You can observe changes using the CoreAudio framework.

Both headphones and the speakers are data sources on the same audio output device (of type built-in). One of both will be on the audio device based on headphones being plugged in or not.

To get notifications you listen to changes of the active datasource on the built-in output device.

1. Get the built-in output device

To keep this short we'll use the default output device. In most cases this is the built-in output device. In real-life applications you'll want to loop all available devices to find it, because the default device could be set to a different audio device (soundflower or airplay for example).

AudioDeviceID defaultDevice = 0;
UInt32 defaultSize = sizeof(AudioDeviceID);

const AudioObjectPropertyAddress defaultAddr = {
    kAudioHardwarePropertyDefaultOutputDevice,
    kAudioObjectPropertyScopeGlobal,
    kAudioObjectPropertyElementMaster
};

AudioObjectGetPropertyData(kAudioObjectSystemObject, &defaultAddr, 0, NULL, &defaultSize, &defaultDevice); 

2. Read its current data source

The current datasource on a device is identified by an ID of type UInt32.

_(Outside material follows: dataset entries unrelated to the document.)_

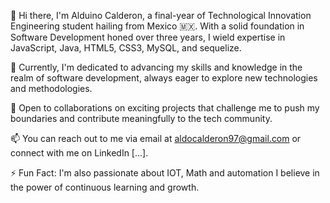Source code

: 👋 Hi there, I'm Alduino Calderon, a final-year of Technological Innovation Engineering
 student hailing from Mexico 🇲🇽. 
With a solid foundation in Software Development honed over three years, 
I wield expertise in JavaScript, Java, HTML5, CSS3, MySQL, and sequelize.

🌱 Currently, I'm dedicated to advancing my skills and knowledge 
in the realm of software development, always eager to explore 
new technologies and methodologies.

💼 Open to collaborations on exciting projects that challenge me 
to push my boundaries and contribute meaningfully to the tech community.

📫 You can reach out to me via email at aldocalderon97@gmail.com
 or connect with me on LinkedIn [...].

⚡ Fun Fact: I'm also passionate about IOT, Math and automation
I believe in the power of continuous learning and growth.


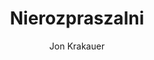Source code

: ---
layout: book
title: Nierozpraszalni
date_read: 2021/06/28
tags: książki
author: Jon Krakauer
---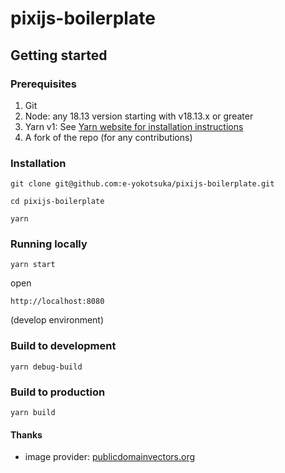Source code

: # pixijs-boilerplate

## Getting started

### Prerequisites

1. Git
1. Node: any 18.13 version starting with v18.13.x or greater
1. Yarn v1: See [Yarn website for installation instructions](https://yarnpkg.com/lang/en/docs/install/)
1. A fork of the repo (for any contributions)

### Installation

 `git clone git@github.com:e-yokotsuka/pixijs-boilerplate.git`

 `cd pixijs-boilerplate`

 `yarn`

### Running locally

 `yarn start`

 open

 `http://localhost:8080`

  (develop environment)

### Build to development

 `yarn debug-build`

### Build to production

 `yarn build`

#### Thanks

* image provider: [publicdomainvectors.org](https://publicdomainvectors.org/)
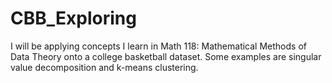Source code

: # CBB_Exploring
I will be applying concepts I learn in Math 118: Mathematical Methods of Data Theory onto a college basketball dataset. Some examples are singular value decomposition and k-means clustering.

AudioObjectPropertyAddress sourceAddr;
sourceAddr.mSelector = kAudioDevicePropertyDataSource;
sourceAddr.mScope = kAudioDevicePropertyScopeOutput;
sourceAddr.mElement = kAudioObjectPropertyElementMaster;

UInt32 dataSourceId = 0;
UInt32 dataSourceIdSize = sizeof(UInt32);
AudioObjectGetPropertyData(defaultDevice, &sourceAddr, 0, NULL, &dataSourceIdSize, &dataSourceId);

3. Observe for changes to the data source

AudioObjectAddPropertyListenerBlock(_defaultDevice, &sourceAddr, dispatch_get_current_queue(), ^(UInt32 inNumberAddresses, const AudioObjectPropertyAddress *inAddresses) {
    // move to step 2. to read the updated value
});

Determine the data source type

When you have the data source id as UInt32 you can query the audio object for properties using a value transformer. For example to get the source name as string use kAudioDevicePropertyDataSourceNameForIDCFString. This will result in the string "Internal Speaker" or "Headphones". However this might differ based on user locale.

An easier way is to compare the data source id directly:

if (dataSourceId == 'ispk') {
    // Recognized as internal speakers
} else if (dataSourceId == 'hdpn') {
    // Recognized as headphones
}

However I couldn't find any constants defined for these values, so this is kind of undocumented.